Competitive experiments were carried out to probe the reactivity between the chloro and the bromo group. Aryl bromide was preferentially transformed, while the aryl chloride was tolerated at either the para or ortho position under the reaction conditions [Eq. (1) and (2)]. Both the reaction of p-ClC6H4Br and o-ClC6H4Br gave good yields, 72 % and 73 %, respectively.
When 1,4-dibromobenzene or 1,4-diiodobenzene was treated with benzene in the presence of base (3 equiv), 1,4-diphenylbenzene was produced in 43 % and 53 % yields, respectively (Scheme 4).
The Fe-catalyzed direct arylation of substituted arenes with aryl bromides was investigated, and the results are listed in Table 3. The reaction between anisole and bromobenzene gave 69 % combined yield of direct arylation product (three isomers, with a ratio of 64:24:12; Table 3, entry 2). Naphthalene could be arylated in moderate yields (65 % and 68 %, respectively; Table 3, entries 3 and 4), and produced a mixture of 1- and 2-substituted naphthalene derivatives. Direct arylation of toluene with 4-MeOC6H4Br afforded the direct arylated product in 39 % yield. Significantly, in the presence of Fe catalyst (15 mol %), ferrocene was successfully arylated with bromobenzene, and gave the corresponding monoarylated product (54 % yield; Table 3, entry 5).
|Entry||Aryl halides||Arene||Product||Yield [%][b]|
|1[c]||4 a||39 (o/m/p= 47:34:19)|
|2[d]||4 b||69 (o/m/p= 64:24:12)|
|3[e]||4 c||65 (α/β= 61:39)|
|4[e]||4 d||68 (α/β= 69:31)|
If the reaction proceeded through a benzyne pathway, when substituted aryl bromide such as 1 a was employed, two products would be generated. However, the reactions of various substituted aryl bromides with benzene all produced the sole corresponding direct arylation products (Table 2), which clearly ruled out the benzyne mechanism. The isotope effect of the reaction was examined. The reaction was conducted under the standard conditions using 4-bromoanisole (1 a) coupling with equimolar amounts of benzene and [D6]benzene (see the Supporting Information). The labeling experiment yielded 3 a and deuterated 3 a in the ratio of 5:3 (kH/kD=1.7).
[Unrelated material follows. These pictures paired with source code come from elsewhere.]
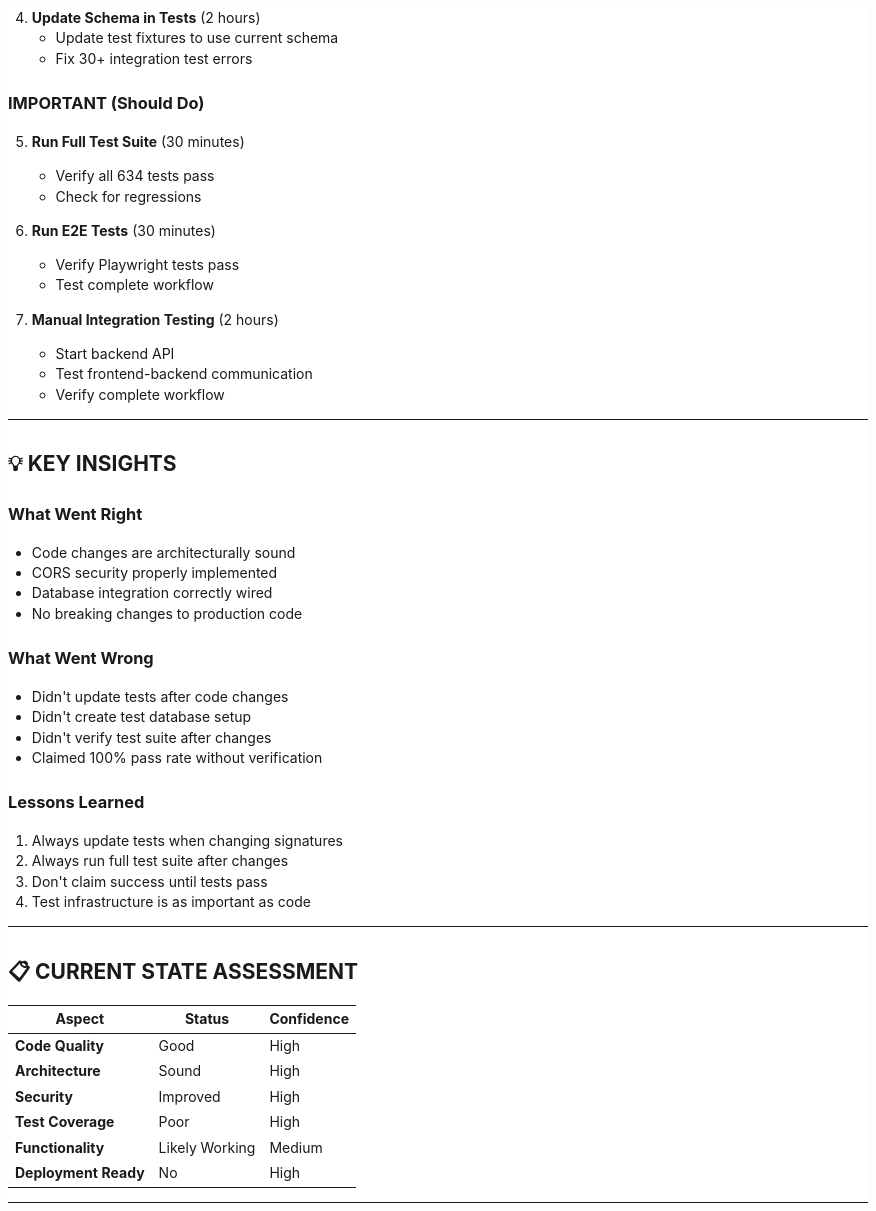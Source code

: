 4. **Update Schema in Tests** (2 hours)
   - Update test fixtures to use current schema
   - Fix 30+ integration test errors

### IMPORTANT (Should Do)
5. **Run Full Test Suite** (30 minutes)
   - Verify all 634 tests pass
   - Check for regressions

6. **Run E2E Tests** (30 minutes)
   - Verify Playwright tests pass
   - Test complete workflow

7. **Manual Integration Testing** (2 hours)
   - Start backend API
   - Test frontend-backend communication
   - Verify complete workflow

---

## 💡 KEY INSIGHTS

### What Went Right
- Code changes are architecturally sound
- CORS security properly implemented
- Database integration correctly wired
- No breaking changes to production code

### What Went Wrong
- Didn't update tests after code changes
- Didn't create test database setup
- Didn't verify test suite after changes
- Claimed 100% pass rate without verification

### Lessons Learned
1. Always update tests when changing signatures
2. Always run full test suite after changes
3. Don't claim success until tests pass
4. Test infrastructure is as important as code

---

## 📋 CURRENT STATE ASSESSMENT

| Aspect | Status | Confidence |
|--------|--------|-----------|
| **Code Quality** | Good | High |
| **Architecture** | Sound | High |
| **Security** | Improved | High |
| **Test Coverage** | Poor | High |
| **Functionality** | Likely Working | Medium |
| **Deployment Ready** | No | High |

---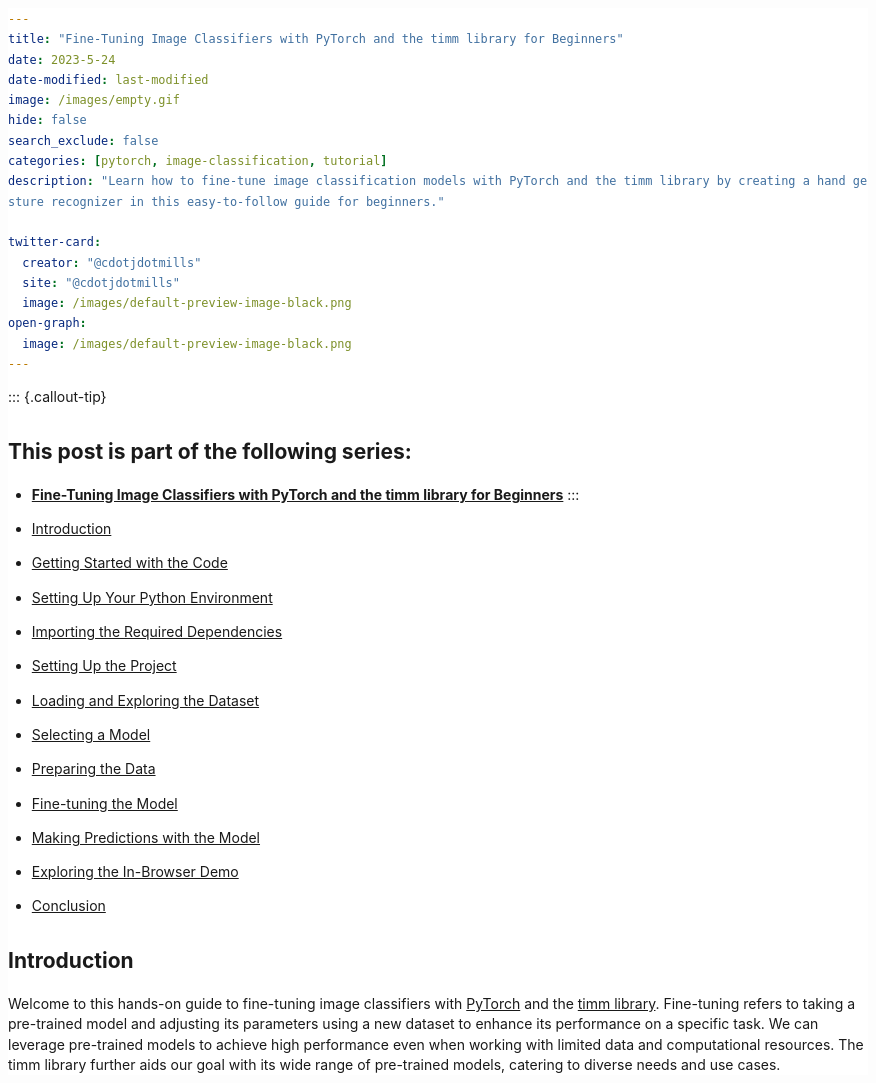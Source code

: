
 ```yaml
---
title: "Fine-Tuning Image Classifiers with PyTorch and the timm library for Beginners"
date: 2023-5-24
date-modified: last-modified
image: /images/empty.gif
hide: false
search_exclude: false
categories: [pytorch, image-classification, tutorial]
description: "Learn how to fine-tune image classification models with PyTorch and the timm library by creating a hand gesture recognizer in this easy-to-follow guide for beginners."

twitter-card:
  creator: "@cdotjdotmills"
  site: "@cdotjdotmills"
  image: /images/default-preview-image-black.png
open-graph:
  image: /images/default-preview-image-black.png
---
```



::: {.callout-tip}
## This post is part of the following series:
* [**Fine-Tuning Image Classifiers with PyTorch and the timm library for Beginners**](/series/tutorials/pytorch-train-image-classifier-series.html)
:::


* [Introduction](#introduction)
* [Getting Started with the Code](#getting-started-with-the-code)
* [Setting Up Your Python Environment](#setting-up-your-python-environment)
* [Importing the Required Dependencies](#importing-the-required-dependencies)
* [Setting Up the Project](#setting-up-the-project)
* [Loading and Exploring the Dataset](#loading-and-exploring-the-dataset)
* [Selecting a Model](#selecting-a-model)
* [Preparing the Data](#preparing-the-data)
* [Fine-tuning the Model](#fine-tuning-the-model)
* [Making Predictions with the Model](#making-predictions-with-the-model)
* [Exploring the In-Browser Demo](#exploring-the-in-browser-demo)
* [Conclusion](#conclusion)



## Introduction

Welcome to this hands-on guide to fine-tuning image classifiers with [PyTorch](https://pytorch.org/) and the [timm library](https://github.com/huggingface/pytorch-image-models). Fine-tuning refers to taking a pre-trained model and adjusting its parameters using a new dataset to enhance its performance on a specific task. We can leverage pre-trained models to achieve high performance even when working with limited data and computational resources. The timm library further aids our goal with its wide range of pre-trained models, catering to diverse needs and use cases.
In summary, we have successfully developed the first novel Fe-catalyzed direct arylation of unactivated arenes with a broad range of aryl halides, including aryl chlorides, bromides, and iodides, through CH bond activation to prepare biaryl compounds. The choice of the base and ligand are essential to the success of this Fe-catalyzed direct arylation of unactivated arenes. Further studies on the mechanism are actively underway, and will be reported in due course.